Collected data:
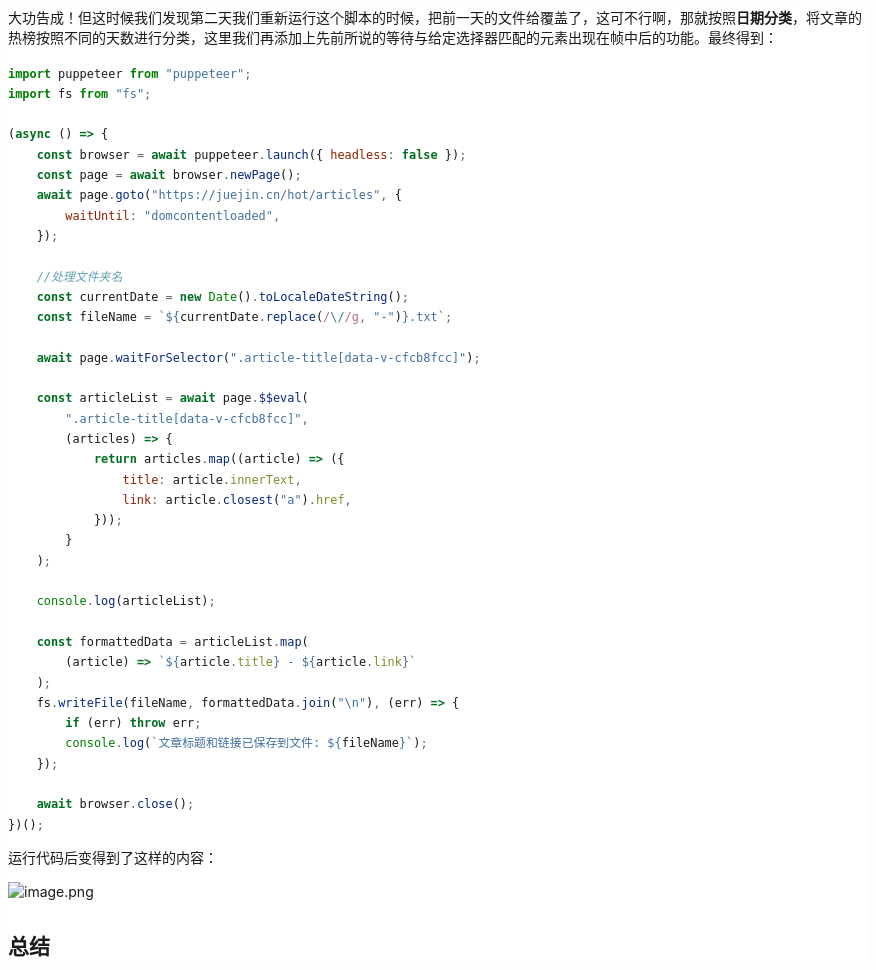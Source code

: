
 ```js
```

大功告成！但这时候我们发现第二天我们重新运行这个脚本的时候，把前一天的文件给覆盖了，这可不行啊，那就按照**日期分类**，将文章的热榜按照不同的天数进行分类，这里我们再添加上先前所说的等待与给定选择器匹配的元素出现在帧中后的功能。最终得到：

```js
import puppeteer from "puppeteer";
import fs from "fs";

(async () => {
    const browser = await puppeteer.launch({ headless: false });
    const page = await browser.newPage();
    await page.goto("https://juejin.cn/hot/articles", {
        waitUntil: "domcontentloaded",
    });

    //处理文件夹名
    const currentDate = new Date().toLocaleDateString();
    const fileName = `${currentDate.replace(/\//g, "-")}.txt`;

    await page.waitForSelector(".article-title[data-v-cfcb8fcc]");

    const articleList = await page.$$eval(
        ".article-title[data-v-cfcb8fcc]",
        (articles) => {
            return articles.map((article) => ({
                title: article.innerText,
                link: article.closest("a").href,
            }));
        }
    );

    console.log(articleList);

    const formattedData = articleList.map(
        (article) => `${article.title} - ${article.link}`
    );
    fs.writeFile(fileName, formattedData.join("\n"), (err) => {
        if (err) throw err;
        console.log(`文章标题和链接已保存到文件: ${fileName}`);
    });

    await browser.close();
})();
```

运行代码后变得到了这样的内容：

![image.png](https://pic5.58cdn.com.cn/nowater/webim/big/n_v2bc5c152ed7b441268edf0712372f2758.png)

## 总结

REQUIREMENT
Every line above holding the string "https" should be listed.

RESPONSE FOR THIS EXERCISE
    await page.goto("https://juejin.cn/hot/articles", {
![image.png](https://pic5.58cdn.com.cn/nowater/webim/big/n_v2bc5c152ed7b441268edf0712372f2758.png)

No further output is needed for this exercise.